Neither Lowes nor Home Depot carried anything in a T5 other then a 3500k bulb, so I ended up picking up a 21w 6700k Aqueon bulb from PetsMart. What is your opinion on the Coralife 10000k bulb as oppposed to a second 6700k?

Again, thanks for the help.


----------



## majorwoo (Dec 22, 2012)

Ok, so it it looks like my corallife came with the reef setup of actinic and 10000k bulb. I've got (2) of the 6700k NO in my hood now. 

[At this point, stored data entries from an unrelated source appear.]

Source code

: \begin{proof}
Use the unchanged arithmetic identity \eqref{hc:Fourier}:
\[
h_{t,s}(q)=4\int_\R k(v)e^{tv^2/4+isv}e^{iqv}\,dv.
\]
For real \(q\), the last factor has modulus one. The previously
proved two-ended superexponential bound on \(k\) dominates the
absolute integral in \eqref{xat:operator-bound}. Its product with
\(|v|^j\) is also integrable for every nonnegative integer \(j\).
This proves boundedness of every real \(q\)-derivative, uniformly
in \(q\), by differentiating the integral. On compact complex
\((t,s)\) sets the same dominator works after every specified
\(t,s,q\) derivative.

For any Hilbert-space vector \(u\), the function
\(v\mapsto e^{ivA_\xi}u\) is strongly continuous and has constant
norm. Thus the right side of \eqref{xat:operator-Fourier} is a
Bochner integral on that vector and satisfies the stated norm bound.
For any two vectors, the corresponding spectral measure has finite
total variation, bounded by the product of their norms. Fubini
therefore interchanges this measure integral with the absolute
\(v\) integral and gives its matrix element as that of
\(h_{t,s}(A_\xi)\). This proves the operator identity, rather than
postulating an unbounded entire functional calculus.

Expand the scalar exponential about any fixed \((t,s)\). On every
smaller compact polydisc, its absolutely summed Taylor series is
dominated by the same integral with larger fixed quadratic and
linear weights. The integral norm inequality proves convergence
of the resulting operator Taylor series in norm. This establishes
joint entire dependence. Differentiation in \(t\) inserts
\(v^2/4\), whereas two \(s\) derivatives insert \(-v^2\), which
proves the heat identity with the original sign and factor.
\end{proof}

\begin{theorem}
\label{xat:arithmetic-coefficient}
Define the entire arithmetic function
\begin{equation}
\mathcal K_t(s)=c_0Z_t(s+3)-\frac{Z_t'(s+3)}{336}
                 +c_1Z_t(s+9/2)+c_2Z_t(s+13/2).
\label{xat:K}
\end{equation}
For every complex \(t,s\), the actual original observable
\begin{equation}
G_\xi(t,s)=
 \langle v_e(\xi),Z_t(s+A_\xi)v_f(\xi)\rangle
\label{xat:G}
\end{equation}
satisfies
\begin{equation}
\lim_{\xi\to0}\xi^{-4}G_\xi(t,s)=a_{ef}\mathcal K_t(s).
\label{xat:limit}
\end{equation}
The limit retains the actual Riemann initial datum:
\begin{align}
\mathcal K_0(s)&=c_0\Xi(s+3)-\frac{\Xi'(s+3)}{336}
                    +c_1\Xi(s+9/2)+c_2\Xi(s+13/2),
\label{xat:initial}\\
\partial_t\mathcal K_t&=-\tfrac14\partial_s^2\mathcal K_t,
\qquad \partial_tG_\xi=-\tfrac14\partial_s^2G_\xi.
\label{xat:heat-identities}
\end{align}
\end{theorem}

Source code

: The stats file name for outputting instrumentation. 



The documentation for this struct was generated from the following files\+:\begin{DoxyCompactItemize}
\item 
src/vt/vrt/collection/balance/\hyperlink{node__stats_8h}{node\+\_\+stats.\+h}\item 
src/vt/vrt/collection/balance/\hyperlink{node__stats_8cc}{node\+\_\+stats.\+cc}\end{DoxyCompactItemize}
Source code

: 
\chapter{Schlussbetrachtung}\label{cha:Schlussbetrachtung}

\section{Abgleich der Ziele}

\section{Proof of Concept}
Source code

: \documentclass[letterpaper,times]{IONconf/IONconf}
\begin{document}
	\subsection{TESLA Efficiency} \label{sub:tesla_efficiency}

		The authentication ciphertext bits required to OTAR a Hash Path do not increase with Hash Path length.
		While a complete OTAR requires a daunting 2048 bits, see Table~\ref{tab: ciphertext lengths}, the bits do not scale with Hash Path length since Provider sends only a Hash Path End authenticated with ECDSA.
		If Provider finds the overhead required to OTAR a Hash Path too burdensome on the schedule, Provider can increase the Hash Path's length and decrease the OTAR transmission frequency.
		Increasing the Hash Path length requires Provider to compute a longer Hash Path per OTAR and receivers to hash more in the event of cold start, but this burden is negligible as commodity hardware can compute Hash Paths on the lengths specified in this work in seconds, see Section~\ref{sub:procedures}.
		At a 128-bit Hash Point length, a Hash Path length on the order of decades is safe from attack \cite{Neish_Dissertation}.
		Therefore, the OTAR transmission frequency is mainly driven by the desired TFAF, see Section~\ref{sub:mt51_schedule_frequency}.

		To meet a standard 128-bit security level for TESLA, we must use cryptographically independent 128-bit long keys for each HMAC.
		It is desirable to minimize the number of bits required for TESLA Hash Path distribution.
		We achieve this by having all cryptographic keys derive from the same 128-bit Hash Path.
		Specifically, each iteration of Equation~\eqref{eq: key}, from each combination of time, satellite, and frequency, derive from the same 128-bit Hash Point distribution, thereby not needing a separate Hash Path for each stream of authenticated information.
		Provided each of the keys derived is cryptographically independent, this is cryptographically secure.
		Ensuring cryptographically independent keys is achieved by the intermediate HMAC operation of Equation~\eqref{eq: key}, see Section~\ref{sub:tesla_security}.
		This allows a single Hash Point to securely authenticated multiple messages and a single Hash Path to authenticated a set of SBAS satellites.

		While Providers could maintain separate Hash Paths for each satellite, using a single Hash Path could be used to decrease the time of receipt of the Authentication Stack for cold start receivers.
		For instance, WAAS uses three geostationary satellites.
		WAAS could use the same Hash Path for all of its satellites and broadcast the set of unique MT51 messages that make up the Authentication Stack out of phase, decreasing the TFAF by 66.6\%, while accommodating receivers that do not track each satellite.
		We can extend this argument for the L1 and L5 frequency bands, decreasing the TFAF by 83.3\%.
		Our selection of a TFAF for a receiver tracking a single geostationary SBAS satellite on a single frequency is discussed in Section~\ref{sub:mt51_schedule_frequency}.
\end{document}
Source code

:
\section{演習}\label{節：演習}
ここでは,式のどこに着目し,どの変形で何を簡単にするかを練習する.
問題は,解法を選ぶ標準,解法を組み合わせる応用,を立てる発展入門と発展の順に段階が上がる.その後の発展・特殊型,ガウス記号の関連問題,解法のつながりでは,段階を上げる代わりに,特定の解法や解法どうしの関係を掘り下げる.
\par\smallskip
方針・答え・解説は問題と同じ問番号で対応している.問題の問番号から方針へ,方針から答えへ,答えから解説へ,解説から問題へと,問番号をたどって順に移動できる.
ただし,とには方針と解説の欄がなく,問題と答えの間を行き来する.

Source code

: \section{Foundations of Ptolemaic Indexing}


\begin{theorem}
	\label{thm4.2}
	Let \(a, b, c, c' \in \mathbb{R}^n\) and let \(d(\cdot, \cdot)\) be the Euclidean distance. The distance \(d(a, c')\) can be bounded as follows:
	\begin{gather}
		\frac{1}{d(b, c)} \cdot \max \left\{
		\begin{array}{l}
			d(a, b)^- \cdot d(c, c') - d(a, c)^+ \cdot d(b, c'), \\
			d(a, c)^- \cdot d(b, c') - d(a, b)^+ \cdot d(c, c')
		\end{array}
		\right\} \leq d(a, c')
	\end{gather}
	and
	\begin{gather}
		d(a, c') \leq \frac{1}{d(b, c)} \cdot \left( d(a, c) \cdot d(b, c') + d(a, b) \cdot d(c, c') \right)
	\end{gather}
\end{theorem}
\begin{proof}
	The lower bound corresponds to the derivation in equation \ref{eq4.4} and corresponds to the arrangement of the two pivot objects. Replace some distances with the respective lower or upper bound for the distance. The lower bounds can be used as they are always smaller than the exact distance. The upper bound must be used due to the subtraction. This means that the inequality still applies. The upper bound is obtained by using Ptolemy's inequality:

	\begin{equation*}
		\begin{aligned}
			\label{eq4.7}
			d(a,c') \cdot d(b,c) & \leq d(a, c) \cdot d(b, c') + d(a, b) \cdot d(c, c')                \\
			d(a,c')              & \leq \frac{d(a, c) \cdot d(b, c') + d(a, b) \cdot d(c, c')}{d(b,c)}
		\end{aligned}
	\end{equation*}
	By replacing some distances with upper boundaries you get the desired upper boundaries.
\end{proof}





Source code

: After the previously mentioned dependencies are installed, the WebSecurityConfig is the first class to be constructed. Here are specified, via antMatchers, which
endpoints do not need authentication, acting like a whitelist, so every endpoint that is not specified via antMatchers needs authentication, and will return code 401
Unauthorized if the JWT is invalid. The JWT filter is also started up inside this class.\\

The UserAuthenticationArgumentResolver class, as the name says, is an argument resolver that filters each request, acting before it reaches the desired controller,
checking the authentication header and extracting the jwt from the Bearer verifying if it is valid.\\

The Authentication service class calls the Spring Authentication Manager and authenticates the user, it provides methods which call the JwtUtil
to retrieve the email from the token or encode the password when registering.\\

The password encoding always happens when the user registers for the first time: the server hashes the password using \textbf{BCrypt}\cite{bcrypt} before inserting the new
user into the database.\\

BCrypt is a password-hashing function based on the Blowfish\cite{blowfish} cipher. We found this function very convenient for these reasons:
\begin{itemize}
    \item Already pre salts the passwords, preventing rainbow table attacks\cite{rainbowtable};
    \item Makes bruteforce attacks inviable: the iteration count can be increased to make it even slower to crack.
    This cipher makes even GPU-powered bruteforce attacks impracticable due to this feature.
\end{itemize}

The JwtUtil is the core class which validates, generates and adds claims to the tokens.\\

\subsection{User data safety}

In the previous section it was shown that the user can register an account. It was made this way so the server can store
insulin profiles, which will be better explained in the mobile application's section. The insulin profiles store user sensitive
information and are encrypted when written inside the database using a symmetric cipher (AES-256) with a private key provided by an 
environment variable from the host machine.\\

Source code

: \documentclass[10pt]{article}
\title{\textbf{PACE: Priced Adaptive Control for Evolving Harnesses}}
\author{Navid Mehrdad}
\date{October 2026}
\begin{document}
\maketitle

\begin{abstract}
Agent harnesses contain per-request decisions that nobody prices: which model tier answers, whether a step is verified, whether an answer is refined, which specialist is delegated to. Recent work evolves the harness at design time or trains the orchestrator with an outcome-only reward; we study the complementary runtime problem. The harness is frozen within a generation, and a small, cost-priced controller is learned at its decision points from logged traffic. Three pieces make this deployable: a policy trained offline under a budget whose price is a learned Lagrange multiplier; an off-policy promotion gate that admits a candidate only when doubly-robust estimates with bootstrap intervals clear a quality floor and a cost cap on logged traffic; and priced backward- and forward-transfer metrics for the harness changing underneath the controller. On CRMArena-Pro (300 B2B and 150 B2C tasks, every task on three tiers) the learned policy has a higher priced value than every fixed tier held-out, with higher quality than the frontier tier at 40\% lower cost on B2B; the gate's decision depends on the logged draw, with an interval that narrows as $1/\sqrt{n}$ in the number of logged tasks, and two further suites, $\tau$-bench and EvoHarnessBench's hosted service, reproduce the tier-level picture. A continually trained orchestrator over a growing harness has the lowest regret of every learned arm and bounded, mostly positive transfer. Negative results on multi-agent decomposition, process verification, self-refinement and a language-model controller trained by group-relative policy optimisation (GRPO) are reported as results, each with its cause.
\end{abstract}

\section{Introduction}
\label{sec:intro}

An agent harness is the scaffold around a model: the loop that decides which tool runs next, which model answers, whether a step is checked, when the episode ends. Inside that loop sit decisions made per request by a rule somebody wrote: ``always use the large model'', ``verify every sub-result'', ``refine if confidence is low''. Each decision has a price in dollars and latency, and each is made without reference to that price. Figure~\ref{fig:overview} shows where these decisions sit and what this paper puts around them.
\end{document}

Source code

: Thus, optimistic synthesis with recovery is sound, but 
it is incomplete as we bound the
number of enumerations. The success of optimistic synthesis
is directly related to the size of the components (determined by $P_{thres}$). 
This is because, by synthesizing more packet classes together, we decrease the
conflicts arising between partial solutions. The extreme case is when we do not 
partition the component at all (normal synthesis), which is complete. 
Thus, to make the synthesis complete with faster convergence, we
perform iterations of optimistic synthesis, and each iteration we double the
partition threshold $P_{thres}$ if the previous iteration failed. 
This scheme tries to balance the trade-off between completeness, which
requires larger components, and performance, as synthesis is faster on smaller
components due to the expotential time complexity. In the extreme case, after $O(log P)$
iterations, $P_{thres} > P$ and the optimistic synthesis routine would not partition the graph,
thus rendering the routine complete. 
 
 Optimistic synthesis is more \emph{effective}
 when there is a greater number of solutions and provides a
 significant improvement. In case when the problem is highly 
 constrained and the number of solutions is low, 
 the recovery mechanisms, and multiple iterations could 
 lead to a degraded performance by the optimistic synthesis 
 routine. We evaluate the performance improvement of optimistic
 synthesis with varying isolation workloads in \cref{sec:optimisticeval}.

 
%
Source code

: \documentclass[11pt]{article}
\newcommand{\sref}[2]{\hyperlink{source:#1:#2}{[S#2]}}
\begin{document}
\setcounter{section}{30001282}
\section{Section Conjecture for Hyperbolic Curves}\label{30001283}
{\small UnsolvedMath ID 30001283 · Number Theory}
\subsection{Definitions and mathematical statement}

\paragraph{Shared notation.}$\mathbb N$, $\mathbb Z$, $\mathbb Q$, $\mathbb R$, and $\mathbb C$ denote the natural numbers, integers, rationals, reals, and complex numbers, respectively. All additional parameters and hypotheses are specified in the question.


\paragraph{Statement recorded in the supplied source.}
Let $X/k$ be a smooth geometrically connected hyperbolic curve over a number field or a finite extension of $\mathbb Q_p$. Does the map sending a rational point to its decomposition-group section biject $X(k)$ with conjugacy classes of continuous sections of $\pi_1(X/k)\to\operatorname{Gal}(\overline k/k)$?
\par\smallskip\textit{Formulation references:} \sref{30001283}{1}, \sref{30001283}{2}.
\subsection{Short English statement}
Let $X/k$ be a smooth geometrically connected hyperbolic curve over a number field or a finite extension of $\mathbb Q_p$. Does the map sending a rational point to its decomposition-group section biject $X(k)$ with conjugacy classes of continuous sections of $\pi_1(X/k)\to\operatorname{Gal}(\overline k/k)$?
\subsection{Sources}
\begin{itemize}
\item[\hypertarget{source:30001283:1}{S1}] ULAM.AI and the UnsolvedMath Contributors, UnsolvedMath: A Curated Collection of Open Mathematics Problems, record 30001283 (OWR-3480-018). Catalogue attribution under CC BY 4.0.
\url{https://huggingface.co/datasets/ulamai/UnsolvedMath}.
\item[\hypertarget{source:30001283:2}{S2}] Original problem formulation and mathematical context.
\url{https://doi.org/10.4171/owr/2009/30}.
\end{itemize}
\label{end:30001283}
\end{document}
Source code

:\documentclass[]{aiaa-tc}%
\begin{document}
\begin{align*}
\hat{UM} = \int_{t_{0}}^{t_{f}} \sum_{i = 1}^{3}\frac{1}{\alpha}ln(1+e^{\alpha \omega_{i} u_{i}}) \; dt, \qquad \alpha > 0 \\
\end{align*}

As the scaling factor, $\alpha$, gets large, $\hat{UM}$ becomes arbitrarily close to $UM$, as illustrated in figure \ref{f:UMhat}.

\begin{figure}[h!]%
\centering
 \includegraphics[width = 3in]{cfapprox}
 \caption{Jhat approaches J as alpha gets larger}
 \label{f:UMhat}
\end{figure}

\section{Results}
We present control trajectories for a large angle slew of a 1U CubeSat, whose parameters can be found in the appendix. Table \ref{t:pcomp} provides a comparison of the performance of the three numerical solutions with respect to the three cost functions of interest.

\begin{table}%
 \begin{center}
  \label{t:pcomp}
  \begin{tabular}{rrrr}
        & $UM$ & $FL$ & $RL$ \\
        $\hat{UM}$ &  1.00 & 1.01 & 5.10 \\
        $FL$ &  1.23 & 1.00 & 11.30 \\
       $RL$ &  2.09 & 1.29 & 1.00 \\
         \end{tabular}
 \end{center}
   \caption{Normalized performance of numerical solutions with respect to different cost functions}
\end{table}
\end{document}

Now I can go back to deciding how many ferts i want to use and if I'm going to build some co2 injectors and obsessing over other details that will eventually cause me to need more light if I'm not careful


----------



## majorwoo (Dec 22, 2012)

For anyone else who is looking for lots of light related details, check this out, I've found it very helpful:
http://www.americanaquariumproducts.com/aquarium_lighting.html


----------



## majorwoo (Dec 22, 2012)

Found this as well, with a chart:
http://www.plantedtank.net/forums/showthread.php?t=105774

I'm not sure of the accuracy - according to this 2x T5NO at 24" would be low


----------



## Michael (Jul 20, 2010)

Hoppy's chart is still one of the best comparisons, but a lot depends on your definition of high, medium, and low light.


----------



## majorwoo (Dec 22, 2012)

Michael said:


> Hoppy's chart is still one of the best comparisons, but a lot depends on your definition of high, medium, and low light.


Isn't that the truth! I have been finding the more I read the more I find people don't agree on the basics. 1-2 Low, 2-3 medium, 3+ high seems to be based on T12 standards, and not even necessarily with a correct spectrum bulb. It seems, that with my tank being 24" tall I'm running into more penetration issues - low lying plants may not get the light at the substrate level. (Of course, all based on internet research for however much that's worth)

I ended up swapping my substrate to 60lbs of Flourite black sand (Christmas present). I'm currently on the hunt for a foreground plant - I really like the dwarf hairgrass but I'm worried even with the aqua vitro line and flourish excel I just may not have the light for it. I'm think I'm going to throw my other single t8 hood up there and plant some - worst case it doesn't make it.

Thanks for your help. I hope I don't sound ungrateful - I'm just trying to learn and enjoy reading on something I'm interested in.


----------



## majorwoo (Dec 22, 2012)

Thanks for the help. I decided to make my own after all 

http://www.aquaticplantcentral.com/...-projects/86535-t8-hood-converted-4x-cfl.html


----------